* **WORK INSTRUCTION**: For this exercise, reproduce the entries below exactly, but only from the line containing "representado en una Obra;" through the line containing "datos en una Obra;", both included.

^^^^^^^^^^^^^^^^

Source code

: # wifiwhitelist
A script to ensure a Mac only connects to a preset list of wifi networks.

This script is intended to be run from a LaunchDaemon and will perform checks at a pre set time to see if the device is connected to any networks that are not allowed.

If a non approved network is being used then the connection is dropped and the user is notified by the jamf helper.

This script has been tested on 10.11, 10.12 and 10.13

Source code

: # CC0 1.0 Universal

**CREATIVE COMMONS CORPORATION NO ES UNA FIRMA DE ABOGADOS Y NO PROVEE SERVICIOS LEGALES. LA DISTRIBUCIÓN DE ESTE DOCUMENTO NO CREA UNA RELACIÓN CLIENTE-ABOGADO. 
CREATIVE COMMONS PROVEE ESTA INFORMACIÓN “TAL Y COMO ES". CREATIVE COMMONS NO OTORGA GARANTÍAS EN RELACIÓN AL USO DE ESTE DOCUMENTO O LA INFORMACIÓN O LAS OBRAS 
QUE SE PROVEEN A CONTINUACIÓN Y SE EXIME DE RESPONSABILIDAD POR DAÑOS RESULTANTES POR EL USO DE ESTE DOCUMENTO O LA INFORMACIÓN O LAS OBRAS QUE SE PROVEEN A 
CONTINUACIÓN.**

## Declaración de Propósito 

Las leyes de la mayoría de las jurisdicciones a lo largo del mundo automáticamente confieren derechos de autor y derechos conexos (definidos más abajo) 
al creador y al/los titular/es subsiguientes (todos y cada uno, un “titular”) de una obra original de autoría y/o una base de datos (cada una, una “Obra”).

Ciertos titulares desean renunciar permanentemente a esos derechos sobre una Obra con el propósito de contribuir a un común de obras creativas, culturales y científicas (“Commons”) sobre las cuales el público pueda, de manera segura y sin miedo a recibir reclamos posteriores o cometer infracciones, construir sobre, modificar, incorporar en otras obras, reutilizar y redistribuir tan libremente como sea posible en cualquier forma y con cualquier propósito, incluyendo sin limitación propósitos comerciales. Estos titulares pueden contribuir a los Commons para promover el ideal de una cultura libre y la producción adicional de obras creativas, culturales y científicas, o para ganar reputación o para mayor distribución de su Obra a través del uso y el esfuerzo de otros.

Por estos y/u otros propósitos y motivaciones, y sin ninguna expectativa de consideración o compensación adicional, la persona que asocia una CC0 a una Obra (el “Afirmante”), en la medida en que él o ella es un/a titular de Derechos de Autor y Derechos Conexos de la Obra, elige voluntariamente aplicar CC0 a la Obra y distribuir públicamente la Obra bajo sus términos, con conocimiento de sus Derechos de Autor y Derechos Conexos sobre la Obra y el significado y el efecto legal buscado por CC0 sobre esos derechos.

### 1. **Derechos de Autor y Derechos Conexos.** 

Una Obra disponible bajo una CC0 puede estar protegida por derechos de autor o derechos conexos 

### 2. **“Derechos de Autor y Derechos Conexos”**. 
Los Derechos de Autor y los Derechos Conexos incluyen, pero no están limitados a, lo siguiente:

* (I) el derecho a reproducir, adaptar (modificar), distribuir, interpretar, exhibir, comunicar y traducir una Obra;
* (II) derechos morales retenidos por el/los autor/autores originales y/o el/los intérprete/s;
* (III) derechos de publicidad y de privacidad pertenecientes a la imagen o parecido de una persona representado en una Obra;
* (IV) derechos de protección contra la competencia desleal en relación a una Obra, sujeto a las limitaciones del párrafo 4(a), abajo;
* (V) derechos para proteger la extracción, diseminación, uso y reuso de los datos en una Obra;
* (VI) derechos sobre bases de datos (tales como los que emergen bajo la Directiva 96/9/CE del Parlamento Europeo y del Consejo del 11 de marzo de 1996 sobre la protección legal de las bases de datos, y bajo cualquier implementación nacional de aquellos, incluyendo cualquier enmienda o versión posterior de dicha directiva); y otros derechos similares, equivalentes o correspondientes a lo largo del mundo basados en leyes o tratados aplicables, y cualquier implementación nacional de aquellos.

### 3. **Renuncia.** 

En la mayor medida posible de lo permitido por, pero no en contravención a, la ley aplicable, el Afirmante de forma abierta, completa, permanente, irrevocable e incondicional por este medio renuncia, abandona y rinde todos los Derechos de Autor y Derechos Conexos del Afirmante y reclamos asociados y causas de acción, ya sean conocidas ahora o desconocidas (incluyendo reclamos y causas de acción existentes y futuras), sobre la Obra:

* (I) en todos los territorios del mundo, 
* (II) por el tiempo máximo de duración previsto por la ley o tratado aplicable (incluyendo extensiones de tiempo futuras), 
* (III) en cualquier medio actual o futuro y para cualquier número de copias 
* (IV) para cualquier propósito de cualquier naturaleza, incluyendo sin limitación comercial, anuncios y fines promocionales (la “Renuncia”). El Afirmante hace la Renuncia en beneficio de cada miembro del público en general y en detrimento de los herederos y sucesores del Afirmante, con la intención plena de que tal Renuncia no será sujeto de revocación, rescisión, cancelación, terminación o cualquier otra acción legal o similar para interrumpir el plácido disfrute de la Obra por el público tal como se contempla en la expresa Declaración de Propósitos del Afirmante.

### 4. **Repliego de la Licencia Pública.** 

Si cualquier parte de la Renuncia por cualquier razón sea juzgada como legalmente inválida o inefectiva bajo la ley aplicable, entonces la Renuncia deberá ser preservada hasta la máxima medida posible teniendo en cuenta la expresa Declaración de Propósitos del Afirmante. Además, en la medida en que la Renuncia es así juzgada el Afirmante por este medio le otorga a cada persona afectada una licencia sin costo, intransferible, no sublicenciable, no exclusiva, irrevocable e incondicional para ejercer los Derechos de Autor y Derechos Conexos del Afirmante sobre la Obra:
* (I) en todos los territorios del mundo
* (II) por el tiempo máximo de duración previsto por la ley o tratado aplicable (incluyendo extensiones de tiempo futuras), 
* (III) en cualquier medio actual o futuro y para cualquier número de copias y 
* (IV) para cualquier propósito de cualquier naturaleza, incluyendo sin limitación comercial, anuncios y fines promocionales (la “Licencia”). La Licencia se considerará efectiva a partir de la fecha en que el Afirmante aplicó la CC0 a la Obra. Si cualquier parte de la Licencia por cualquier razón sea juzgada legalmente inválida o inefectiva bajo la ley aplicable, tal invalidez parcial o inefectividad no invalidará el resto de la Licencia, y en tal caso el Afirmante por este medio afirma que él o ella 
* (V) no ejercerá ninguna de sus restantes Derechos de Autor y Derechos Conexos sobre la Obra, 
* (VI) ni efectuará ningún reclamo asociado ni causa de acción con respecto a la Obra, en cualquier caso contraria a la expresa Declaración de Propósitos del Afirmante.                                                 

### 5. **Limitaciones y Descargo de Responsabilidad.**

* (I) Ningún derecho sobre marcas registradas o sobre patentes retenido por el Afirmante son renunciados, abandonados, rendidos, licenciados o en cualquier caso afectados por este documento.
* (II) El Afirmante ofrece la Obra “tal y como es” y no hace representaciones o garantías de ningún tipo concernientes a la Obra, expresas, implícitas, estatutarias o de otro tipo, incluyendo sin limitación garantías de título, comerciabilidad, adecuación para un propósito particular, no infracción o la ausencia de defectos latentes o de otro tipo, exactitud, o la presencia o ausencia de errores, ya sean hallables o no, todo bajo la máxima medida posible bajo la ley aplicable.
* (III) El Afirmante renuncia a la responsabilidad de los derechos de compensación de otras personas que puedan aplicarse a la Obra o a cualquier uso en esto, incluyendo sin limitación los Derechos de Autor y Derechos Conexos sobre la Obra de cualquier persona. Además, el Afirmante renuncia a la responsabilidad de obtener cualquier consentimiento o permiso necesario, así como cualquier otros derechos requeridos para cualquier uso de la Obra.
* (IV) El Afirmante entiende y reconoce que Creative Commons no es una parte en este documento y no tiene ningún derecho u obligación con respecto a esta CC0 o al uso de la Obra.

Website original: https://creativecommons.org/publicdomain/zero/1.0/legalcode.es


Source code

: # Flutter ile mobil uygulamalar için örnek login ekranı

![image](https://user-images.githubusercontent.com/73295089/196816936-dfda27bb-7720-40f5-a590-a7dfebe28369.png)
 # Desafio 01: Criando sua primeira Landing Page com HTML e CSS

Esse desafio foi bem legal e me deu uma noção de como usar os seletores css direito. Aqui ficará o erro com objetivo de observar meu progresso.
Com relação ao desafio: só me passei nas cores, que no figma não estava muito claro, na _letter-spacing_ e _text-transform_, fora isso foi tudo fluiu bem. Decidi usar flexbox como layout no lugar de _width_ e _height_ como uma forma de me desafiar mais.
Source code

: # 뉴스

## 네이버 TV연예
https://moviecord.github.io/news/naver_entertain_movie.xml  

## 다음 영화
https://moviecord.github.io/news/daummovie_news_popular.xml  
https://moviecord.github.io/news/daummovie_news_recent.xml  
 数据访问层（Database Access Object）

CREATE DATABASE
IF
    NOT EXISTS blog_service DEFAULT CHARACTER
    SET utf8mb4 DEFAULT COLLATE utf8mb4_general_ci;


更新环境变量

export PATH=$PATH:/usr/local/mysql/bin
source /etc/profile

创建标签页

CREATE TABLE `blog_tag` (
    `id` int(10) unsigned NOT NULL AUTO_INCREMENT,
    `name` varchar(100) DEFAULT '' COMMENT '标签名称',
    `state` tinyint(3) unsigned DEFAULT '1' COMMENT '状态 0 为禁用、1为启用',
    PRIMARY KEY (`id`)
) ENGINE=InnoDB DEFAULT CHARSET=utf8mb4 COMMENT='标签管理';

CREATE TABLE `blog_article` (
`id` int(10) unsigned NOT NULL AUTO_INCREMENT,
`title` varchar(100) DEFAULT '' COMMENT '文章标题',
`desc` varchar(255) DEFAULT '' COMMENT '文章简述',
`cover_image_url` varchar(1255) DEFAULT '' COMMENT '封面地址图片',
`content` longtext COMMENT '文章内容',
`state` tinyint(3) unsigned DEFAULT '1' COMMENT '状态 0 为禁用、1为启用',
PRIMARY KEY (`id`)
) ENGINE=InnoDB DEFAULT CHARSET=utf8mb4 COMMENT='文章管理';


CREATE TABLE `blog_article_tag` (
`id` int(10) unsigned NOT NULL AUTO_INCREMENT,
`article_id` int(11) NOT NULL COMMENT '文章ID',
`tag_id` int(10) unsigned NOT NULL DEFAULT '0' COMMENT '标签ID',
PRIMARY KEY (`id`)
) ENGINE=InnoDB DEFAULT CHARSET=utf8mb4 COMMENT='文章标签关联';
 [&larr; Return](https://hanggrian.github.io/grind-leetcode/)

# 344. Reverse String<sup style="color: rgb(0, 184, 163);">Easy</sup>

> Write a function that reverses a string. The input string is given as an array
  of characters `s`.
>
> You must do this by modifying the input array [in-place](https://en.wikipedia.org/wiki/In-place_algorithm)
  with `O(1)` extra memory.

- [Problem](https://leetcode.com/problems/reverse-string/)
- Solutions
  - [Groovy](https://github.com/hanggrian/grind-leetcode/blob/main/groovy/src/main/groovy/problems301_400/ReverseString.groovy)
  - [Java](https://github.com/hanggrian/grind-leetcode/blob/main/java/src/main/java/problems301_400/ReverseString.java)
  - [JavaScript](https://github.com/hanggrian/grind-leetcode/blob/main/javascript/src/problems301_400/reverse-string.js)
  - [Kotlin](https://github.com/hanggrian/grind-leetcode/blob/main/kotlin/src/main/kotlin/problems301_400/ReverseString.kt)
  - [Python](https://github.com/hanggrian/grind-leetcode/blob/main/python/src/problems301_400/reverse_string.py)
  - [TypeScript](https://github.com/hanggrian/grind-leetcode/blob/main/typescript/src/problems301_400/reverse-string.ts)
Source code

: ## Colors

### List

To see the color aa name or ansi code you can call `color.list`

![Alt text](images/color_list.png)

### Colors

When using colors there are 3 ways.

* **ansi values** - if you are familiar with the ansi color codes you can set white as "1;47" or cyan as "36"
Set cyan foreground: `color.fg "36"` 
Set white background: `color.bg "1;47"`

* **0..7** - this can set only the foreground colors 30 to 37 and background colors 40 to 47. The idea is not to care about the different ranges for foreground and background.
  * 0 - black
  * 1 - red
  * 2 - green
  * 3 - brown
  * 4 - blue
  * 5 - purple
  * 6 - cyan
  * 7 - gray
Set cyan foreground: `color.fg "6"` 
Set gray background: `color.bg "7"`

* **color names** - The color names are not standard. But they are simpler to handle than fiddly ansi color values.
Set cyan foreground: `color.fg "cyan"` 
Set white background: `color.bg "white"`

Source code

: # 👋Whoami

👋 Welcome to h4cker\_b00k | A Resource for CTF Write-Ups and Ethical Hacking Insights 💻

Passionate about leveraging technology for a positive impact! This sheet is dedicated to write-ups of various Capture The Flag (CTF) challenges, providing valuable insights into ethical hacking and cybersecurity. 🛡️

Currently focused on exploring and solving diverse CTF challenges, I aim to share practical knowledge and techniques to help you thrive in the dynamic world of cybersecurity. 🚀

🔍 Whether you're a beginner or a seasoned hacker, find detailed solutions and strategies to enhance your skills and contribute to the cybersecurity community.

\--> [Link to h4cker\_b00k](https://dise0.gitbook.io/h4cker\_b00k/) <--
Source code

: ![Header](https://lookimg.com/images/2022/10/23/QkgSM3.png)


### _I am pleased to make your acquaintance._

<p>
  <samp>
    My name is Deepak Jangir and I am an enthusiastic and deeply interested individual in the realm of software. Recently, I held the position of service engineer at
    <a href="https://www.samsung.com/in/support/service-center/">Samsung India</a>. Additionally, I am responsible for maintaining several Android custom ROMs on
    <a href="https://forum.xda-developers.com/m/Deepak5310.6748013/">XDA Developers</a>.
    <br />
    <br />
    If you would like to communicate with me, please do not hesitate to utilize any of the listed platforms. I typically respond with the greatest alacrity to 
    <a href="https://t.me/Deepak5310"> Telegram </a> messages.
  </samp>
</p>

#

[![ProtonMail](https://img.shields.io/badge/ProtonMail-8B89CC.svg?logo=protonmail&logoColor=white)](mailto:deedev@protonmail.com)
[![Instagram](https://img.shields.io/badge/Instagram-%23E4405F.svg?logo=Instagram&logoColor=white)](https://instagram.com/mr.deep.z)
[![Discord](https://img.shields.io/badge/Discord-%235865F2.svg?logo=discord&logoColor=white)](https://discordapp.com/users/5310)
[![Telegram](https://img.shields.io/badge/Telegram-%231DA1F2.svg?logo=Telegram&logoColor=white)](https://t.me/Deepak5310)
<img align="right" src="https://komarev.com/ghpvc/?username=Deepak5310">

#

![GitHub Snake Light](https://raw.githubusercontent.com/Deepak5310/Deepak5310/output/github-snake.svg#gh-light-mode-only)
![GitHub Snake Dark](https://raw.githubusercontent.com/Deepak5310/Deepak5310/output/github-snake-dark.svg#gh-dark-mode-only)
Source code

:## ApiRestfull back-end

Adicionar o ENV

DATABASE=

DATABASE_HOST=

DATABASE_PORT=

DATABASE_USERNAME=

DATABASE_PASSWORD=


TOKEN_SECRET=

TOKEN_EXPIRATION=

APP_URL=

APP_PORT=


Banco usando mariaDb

^^^^^^^^^^^^^^^^

* **TASK RESPONSE**:
* (III) derechos de publicidad y de privacidad pertenecientes a la imagen o parecido de una persona representado en una Obra;
* (IV) derechos de protección contra la competencia desleal en relación a una Obra, sujeto a las limitaciones del párrafo 4(a), abajo;
* (V) derechos para proteger la extracción, diseminación, uso y reuso de los datos en una Obra;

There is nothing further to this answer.